Brief.
Take every line from the listing below that includes "canonicalPath" and copy it.

────────────────────────────────────────

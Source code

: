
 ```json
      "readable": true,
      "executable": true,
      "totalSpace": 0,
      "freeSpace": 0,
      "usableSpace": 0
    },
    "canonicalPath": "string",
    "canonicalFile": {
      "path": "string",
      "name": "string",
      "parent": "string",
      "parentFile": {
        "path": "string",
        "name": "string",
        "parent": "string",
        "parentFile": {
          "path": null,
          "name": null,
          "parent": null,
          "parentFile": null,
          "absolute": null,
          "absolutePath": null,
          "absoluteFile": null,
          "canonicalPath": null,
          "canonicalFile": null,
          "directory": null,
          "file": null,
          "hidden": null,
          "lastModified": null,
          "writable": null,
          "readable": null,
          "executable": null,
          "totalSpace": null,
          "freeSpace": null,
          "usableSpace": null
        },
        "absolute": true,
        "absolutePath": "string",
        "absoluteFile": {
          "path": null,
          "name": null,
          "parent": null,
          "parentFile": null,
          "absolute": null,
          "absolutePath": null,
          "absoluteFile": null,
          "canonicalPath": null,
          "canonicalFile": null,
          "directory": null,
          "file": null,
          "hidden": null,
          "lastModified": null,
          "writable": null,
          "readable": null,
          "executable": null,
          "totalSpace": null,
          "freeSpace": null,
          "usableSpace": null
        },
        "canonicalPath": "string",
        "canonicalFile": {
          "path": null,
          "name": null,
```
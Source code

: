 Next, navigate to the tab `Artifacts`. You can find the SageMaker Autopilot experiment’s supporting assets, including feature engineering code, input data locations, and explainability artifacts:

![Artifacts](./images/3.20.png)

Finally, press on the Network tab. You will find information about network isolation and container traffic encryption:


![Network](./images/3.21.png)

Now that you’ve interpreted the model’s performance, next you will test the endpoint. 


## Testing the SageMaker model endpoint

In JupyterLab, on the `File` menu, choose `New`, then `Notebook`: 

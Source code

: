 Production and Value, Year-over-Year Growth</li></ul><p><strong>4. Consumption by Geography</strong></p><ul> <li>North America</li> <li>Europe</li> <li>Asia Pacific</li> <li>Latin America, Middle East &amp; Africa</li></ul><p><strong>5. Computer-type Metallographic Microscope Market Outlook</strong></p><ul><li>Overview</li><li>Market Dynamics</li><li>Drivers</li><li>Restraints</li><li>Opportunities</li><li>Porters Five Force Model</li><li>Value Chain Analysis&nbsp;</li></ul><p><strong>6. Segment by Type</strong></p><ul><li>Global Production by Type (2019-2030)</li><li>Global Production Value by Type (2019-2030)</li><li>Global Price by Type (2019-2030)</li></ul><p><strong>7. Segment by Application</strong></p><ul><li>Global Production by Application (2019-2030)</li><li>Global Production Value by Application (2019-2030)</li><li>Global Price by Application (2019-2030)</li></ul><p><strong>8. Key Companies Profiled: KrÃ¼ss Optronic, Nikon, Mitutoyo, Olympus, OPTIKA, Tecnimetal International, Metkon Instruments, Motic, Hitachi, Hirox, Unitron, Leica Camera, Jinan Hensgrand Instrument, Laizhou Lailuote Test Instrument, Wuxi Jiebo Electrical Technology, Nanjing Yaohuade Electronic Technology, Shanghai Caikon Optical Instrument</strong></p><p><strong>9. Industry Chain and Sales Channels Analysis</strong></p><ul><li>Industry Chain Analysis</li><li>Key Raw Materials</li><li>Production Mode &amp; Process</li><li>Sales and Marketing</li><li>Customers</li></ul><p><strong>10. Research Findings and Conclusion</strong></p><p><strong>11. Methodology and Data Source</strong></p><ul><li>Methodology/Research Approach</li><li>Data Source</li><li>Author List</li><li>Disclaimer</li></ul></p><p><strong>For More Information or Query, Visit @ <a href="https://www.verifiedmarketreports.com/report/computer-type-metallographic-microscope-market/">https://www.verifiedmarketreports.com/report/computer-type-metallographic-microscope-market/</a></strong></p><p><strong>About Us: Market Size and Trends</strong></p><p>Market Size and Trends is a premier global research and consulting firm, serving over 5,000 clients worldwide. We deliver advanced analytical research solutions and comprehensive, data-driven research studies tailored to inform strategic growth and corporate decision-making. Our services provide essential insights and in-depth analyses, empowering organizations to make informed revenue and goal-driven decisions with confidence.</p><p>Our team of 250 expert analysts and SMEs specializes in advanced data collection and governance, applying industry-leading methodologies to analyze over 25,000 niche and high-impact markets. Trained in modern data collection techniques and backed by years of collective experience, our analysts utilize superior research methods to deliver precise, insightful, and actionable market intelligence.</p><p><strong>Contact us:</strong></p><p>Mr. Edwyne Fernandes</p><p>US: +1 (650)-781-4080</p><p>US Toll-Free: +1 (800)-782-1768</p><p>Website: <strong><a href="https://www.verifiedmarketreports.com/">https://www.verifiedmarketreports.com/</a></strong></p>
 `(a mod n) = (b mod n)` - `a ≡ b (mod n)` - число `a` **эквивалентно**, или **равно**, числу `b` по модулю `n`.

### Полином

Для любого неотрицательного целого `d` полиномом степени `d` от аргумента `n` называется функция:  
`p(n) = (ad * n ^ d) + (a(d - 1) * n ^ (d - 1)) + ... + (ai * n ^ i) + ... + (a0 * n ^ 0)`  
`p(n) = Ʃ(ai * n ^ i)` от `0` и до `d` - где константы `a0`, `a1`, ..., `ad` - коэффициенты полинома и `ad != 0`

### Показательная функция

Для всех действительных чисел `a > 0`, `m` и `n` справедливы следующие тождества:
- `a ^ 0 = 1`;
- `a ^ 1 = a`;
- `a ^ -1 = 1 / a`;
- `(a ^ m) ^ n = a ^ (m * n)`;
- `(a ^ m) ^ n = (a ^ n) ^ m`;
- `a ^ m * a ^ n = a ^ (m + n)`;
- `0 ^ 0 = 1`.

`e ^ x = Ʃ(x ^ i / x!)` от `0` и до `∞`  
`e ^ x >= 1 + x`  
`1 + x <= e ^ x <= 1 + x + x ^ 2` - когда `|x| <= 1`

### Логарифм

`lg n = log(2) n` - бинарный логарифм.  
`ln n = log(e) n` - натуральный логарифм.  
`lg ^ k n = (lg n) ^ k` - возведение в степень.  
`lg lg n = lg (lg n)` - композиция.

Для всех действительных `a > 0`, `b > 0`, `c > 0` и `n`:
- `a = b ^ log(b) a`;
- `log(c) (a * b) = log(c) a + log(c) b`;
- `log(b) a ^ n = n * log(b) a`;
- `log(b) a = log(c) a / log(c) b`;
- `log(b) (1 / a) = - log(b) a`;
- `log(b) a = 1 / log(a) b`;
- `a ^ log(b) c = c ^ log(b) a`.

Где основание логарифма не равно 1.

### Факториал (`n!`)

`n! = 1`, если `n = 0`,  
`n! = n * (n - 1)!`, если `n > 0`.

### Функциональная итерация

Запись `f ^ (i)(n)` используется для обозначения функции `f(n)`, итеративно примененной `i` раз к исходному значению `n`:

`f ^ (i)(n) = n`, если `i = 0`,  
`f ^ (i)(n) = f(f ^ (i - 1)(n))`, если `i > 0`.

────────────────────────────────────────

Solution.
    "canonicalPath": "string",
          "canonicalPath": null,
          "canonicalPath": null,
        "canonicalPath": "string",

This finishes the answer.